For those of you who love to say that you don’t like change, I would suggest that you observe that. I would suggest that if you allow yourself to be curmudgeons in the face of change, you will miss so much that our Lord holds out . If humanity is created in the image of a Triune God—we, as a part of the creation, are called to change. To gripe about change is to gripe about what is essential to human existence. Now I have to confess, I am not liking some of the changes I have to face—I don’t like it that my knees don’t work as well as they once did. But I must learn that God creates my unsure knees just as surely as God creates those wobbly legs of Christina as she learns how to walk. For a congregation who has just started using a new hymnal, we need to be willing to embrace not only the new, but embrace it as a gift from God instead of some botheration that somebody in the Synod thought up.
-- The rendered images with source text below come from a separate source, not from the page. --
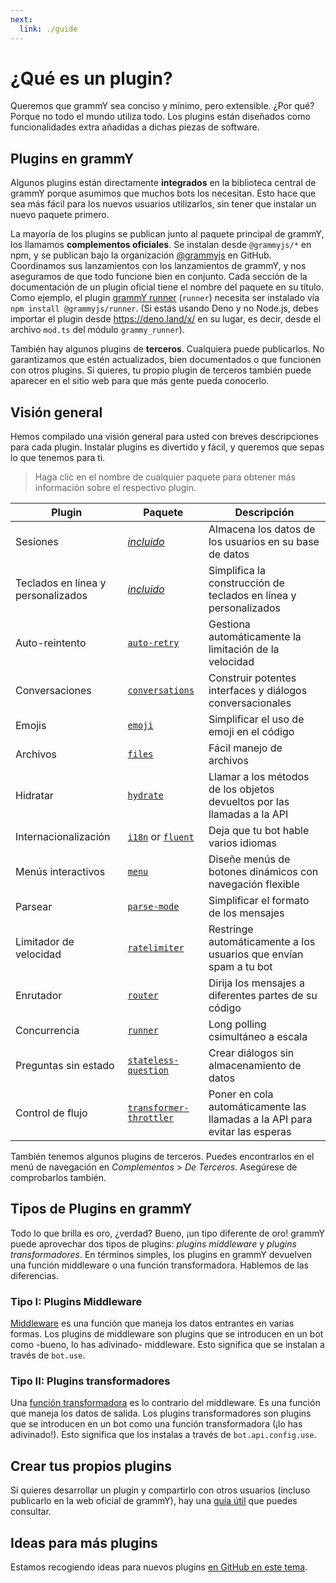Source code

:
 ```yaml
---
next:
  link: ./guide
---
```


# ¿Qué es un plugin?

Queremos que grammY sea conciso y mínimo, pero extensible.
¿Por qué?
Porque no todo el mundo utiliza todo.
Los plugins están diseñados como funcionalidades extra añadidas a dichas piezas de software.

## Plugins en grammY

Algunos plugins están directamente **integrados** en la biblioteca central de grammY porque asumimos que muchos bots los necesitan.
Esto hace que sea más fácil para los nuevos usuarios utilizarlos, sin tener que instalar un nuevo paquete primero.

La mayoría de los plugins se publican junto al paquete principal de grammY, los llamamos **complementos oficiales**.
Se instalan desde `@grammyjs/*` en npm, y se publican bajo la organización [@grammyjs](https://github.com/grammyjs) en GitHub.
Coordinamos sus lanzamientos con los lanzamientos de grammY, y nos aseguramos de que todo funcione bien en conjunto.
Cada sección de la documentación de un plugin oficial tiene el nombre del paquete en su título.
Como ejemplo, el plugin [grammY runner](./runner) (`runner`) necesita ser instalado vía `npm install @grammyjs/runner`.
(Si estás usando Deno y no Node.js, debes importar el plugin desde <https://deno.land/x/> en su lugar, es decir, desde el archivo `mod.ts` del módulo `grammy_runner`).

También hay algunos plugins de **terceros**.
Cualquiera puede publicarlos.
No garantizamos que estén actualizados, bien documentados o que funcionen con otros plugins.
Si quieres, tu propio plugin de terceros también puede aparecer en el sitio web para que más gente pueda conocerlo.

## Visión general

Hemos compilado una visión general para usted con breves descripciones para cada plugin.
Instalar plugins es divertido y fácil, y queremos que sepas lo que tenemos para ti.

> Haga clic en el nombre de cualquier paquete para obtener más información sobre el respectivo plugin.

| Plugin                             | Paquete                                            | Descripción                                                                 |
| ---------------------------------- | -------------------------------------------------- | --------------------------------------------------------------------------- |
| Sesiones                           | _[incluido](./session)_                            | Almacena los datos de los usuarios en su base de datos                      |
| Teclados en línea y personalizados | _[incluido](./keyboard)_                           | Simplifica la construcción de teclados en línea y personalizados            |
| Auto-reintento                     | [`auto-retry`](./auto-retry)                       | Gestiona automáticamente la limitación de la velocidad                      |
| Conversaciones                     | [`conversations`](./conversations)                 | Construir potentes interfaces y diálogos conversacionales                   |
| Emojis                             | [`emoji`](./emoji)                                 | Simplificar el uso de emoji en el código                                    |
| Archivos                           | [`files`](./files)                                 | Fácil manejo de archivos                                                    |
| Hidratar                           | [`hydrate`](./hydrate)                             | Llamar a los métodos de los objetos devueltos por las llamadas a la API     |
| Internacionalización               | [`i18n`](./i18n) or [`fluent`](./fluent)           | Deja que tu bot hable varios idiomas                                        |
| Menús interactivos                 | [`menu`](./menu)                                   | Diseñe menús de botones dinámicos con navegación flexible                   |
| Parsear                            | [`parse-mode`](./parse-mode)                       | Simplificar el formato de los mensajes                                      |
| Limitador de velocidad             | [`ratelimiter`](./ratelimiter)                     | Restringe automáticamente a los usuarios que envían spam a tu bot           |
| Enrutador                          | [`router`](./router)                               | Dirija los mensajes a diferentes partes de su código                        |
| Concurrencia                       | [`runner`](./runner)                               | Long polling csimultáneo a escala                                           |
| Preguntas sin estado               | [`stateless-question`](./stateless-question)       | Crear diálogos sin almacenamiento de datos                                  |
| Control de flujo                   | [`transformer-throttler`](./transformer-throttler) | Poner en cola automáticamente las llamadas a la API para evitar las esperas |

También tenemos algunos plugins de terceros.
Puedes encontrarlos en el menú de navegación en _Complementos_ > _De Terceros_.
Asegúrese de comprobarlos también.

## Tipos de Plugins en grammY

Todo lo que brilla es oro, ¿verdad?
Bueno, ¡un tipo diferente de oro!
grammY puede aprovechar dos tipos de plugins: _plugins middleware_ y _plugins transformadores_.
En términos simples, los plugins en grammY devuelven una función middleware o una función transformadora.
Hablemos de las diferencias.

### Tipo I: Plugins Middleware

[Middleware](../guide/middleware) es una función que maneja los datos entrantes en varias formas.
Los plugins de middleware son plugins que se introducen en un bot como -bueno, lo has adivinado- middleware.
Esto significa que se instalan a través de `bot.use`.

### Tipo II: Plugins transformadores

Una [función transformadora](../advanced/transformers) es lo contrario del middleware.
Es una función que maneja los datos de salida.
Los plugins transformadores son plugins que se introducen en un bot como una función transformadora (¡lo has adivinado!).
Esto significa que los instalas a través de `bot.api.config.use`.

## Crear tus propios plugins

Si quieres desarrollar un plugin y compartirlo con otros usuarios (incluso publicarlo en la web oficial de grammY), hay una [guía útil](./guide) que puedes consultar.

## Ideas para más plugins

Estamos recogiendo ideas para nuevos plugins [en GitHub en este tema](https://github.com/grammyjs/grammY/issues/110).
Resistance to change is what Aristotle called hamartia in Greek. It was what we learned when we studied the Greek plays—the tragic flaw. It is interesting that in the New Testament hamartia is translated SIN. To resist the dynamism of a Triune God is sin.
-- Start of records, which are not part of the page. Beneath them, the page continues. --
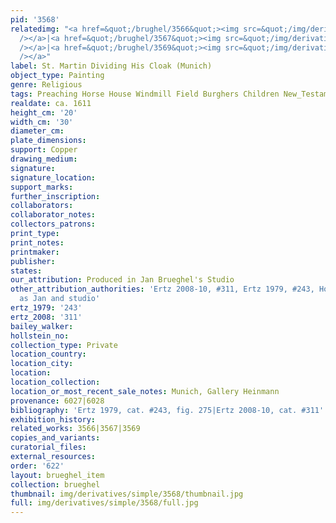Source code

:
 ```yaml
---
pid: '3568'
relatedimg: "<a href=&quot;/brughel/3566&quot;><img src=&quot;/img/derivatives/simple/3566/thumbnail.jpg&quot;
  /></a>|<a href=&quot;/brughel/3567&quot;><img src=&quot;/img/derivatives/simple/3567/thumbnail.jpg&quot;
  /></a>|<a href=&quot;/brughel/3569&quot;><img src=&quot;/img/derivatives/simple/3569/thumbnail.jpg&quot;
  /></a>"
label: St. Martin Dividing His Cloak (Munich)
object_type: Painting
genre: Religious
tags: Preaching Horse House Windmill Field Burghers Children New_Testament Saint Wagon
realdate: ca. 1611
height_cm: '20'
width_cm: '30'
diameter_cm: 
plate_dimensions: 
support: Copper
drawing_medium: 
signature: 
signature_location: 
support_marks: 
further_inscription: 
collaborators: 
collaborator_notes: 
collectors_patrons: 
print_type: 
print_notes: 
printmaker: 
publisher: 
states: 
our_attribution: Produced in Jan Brueghel's Studio
other_attribution_authorities: 'Ertz 2008-10, #311, Ertz 1979, #243, Honig database
  as Jan and studio'
ertz_1979: '243'
ertz_2008: '311'
bailey_walker: 
hollstein_no: 
collection_type: Private
location_country: 
location_city: 
location: 
location_collection: 
location_or_most_recent_sale_notes: Munich, Gallery Heinmann
provenance: 6027|6028
bibliography: 'Ertz 1979, cat. #243, fig. 275|Ertz 2008-10, cat. #311'
exhibition_history: 
related_works: 3566|3567|3569
copies_and_variants: 
curatorial_files: 
external_resources: 
order: '622'
layout: brueghel_item
collection: brueghel
thumbnail: img/derivatives/simple/3568/thumbnail.jpg
full: img/derivatives/simple/3568/full.jpg
---
```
This is one of those cases in which we are often brought to a new level of transformation—to a new level of understanding of our relationship with God. God is always calling us to something new, something difficult, something always loving. To say NO to that ever- newness of God is rejecting that work that God is doing within us. We cannot continue to be in relationship with God if we are not willing to be a part of the transformation. At the same time, we know that we too are sinners—we often resist the call of God to be more than we were yesterday. And yet, God constantly loves us even in our rebellion.

It is my consideration that the world needs to hear the message of a God who is one-yet-three. It needs to know that the community of God triumphs over the isolation and individuation of society. And we as human creatures need to know that not only that we not alone, but it is not good for us to be alone or individualistic. We need a God who can image for us how to live with one another not only in peace but in a type of activity that creates wholeness and creativity.

This feast of the Holy Trinity reminds us that we may conserve only that which can continue be creative and lead to newness for the sake of Creation. It reminds us that even in sorrow or suffering, that community is the path to living in the way of Jesus. If we suffer in silence we will fail to know the healing touch of the Spirit through the love of others. For community, in the image of a Triune God, is one that sustains both joy and suffering without falling apart. And perhaps it will be the celebration of this Feast that in years to come, we as Church--as followers of the Way of Christ, will be able to stem the tide of “rugged individualism” so that we may become the images of God we were created to be. AMEN

1 comment:

Diane M. Roth said...

oh, I like this way of thinking about the Trinity.